§ **REQUIREMENT**: Only one number is wanted here: how many lines of the data hold "Redistributions".

§ **LISTED RECORDS**:
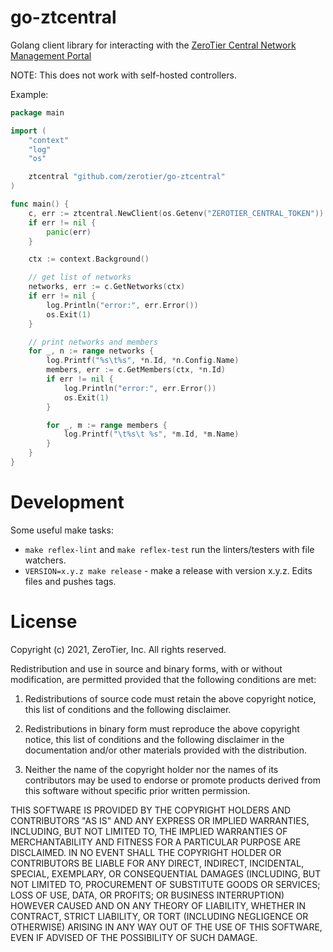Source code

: # go-ztcentral

Golang client library for interacting with the [ZeroTier Central Network Management Portal](https://my.zerotier.com)

NOTE: This does not work with self-hosted controllers.

Example:

```go
package main

import (
	"context"
	"log"
	"os"

	ztcentral "github.com/zerotier/go-ztcentral"
)

func main() {
	c, err := ztcentral.NewClient(os.Getenv("ZEROTIER_CENTRAL_TOKEN"))
	if err != nil {
		panic(err)
	}

	ctx := context.Background()

	// get list of networks
	networks, err := c.GetNetworks(ctx)
	if err != nil {
		log.Println("error:", err.Error())
		os.Exit(1)
	}

	// print networks and members
	for _, n := range networks {
		log.Printf("%s\t%s", *n.Id, *n.Config.Name)
		members, err := c.GetMembers(ctx, *n.Id)
		if err != nil {
			log.Println("error:", err.Error())
			os.Exit(1)
		}

		for _, m := range members {
			log.Printf("\t%s\t %s", *m.Id, *m.Name)
		}
	}
}
```

# Development

Some useful make tasks:

- `make reflex-lint` and `make reflex-test` run the linters/testers with file watchers.
- `VERSION=x.y.z make release` - make a release with version x.y.z. Edits files and pushes tags.

# License

Copyright (c) 2021, ZeroTier, Inc.
All rights reserved.

Redistribution and use in source and binary forms, with or without
modification, are permitted provided that the following conditions are met:

1. Redistributions of source code must retain the above copyright notice, this
   list of conditions and the following disclaimer.

2. Redistributions in binary form must reproduce the above copyright notice,
   this list of conditions and the following disclaimer in the documentation
   and/or other materials provided with the distribution.

3. Neither the name of the copyright holder nor the names of its
   contributors may be used to endorse or promote products derived from
   this software without specific prior written permission.

THIS SOFTWARE IS PROVIDED BY THE COPYRIGHT HOLDERS AND CONTRIBUTORS "AS IS"
AND ANY EXPRESS OR IMPLIED WARRANTIES, INCLUDING, BUT NOT LIMITED TO, THE
IMPLIED WARRANTIES OF MERCHANTABILITY AND FITNESS FOR A PARTICULAR PURPOSE ARE
DISCLAIMED. IN NO EVENT SHALL THE COPYRIGHT HOLDER OR CONTRIBUTORS BE LIABLE
FOR ANY DIRECT, INDIRECT, INCIDENTAL, SPECIAL, EXEMPLARY, OR CONSEQUENTIAL
DAMAGES (INCLUDING, BUT NOT LIMITED TO, PROCUREMENT OF SUBSTITUTE GOODS OR
SERVICES; LOSS OF USE, DATA, OR PROFITS; OR BUSINESS INTERRUPTION) HOWEVER
CAUSED AND ON ANY THEORY OF LIABILITY, WHETHER IN CONTRACT, STRICT LIABILITY,
OR TORT (INCLUDING NEGLIGENCE OR OTHERWISE) ARISING IN ANY WAY OUT OF THE USE
OF THIS SOFTWARE, EVEN IF ADVISED OF THE POSSIBILITY OF SUCH DAMAGE.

§ **WRITTEN SOLUTION**: 2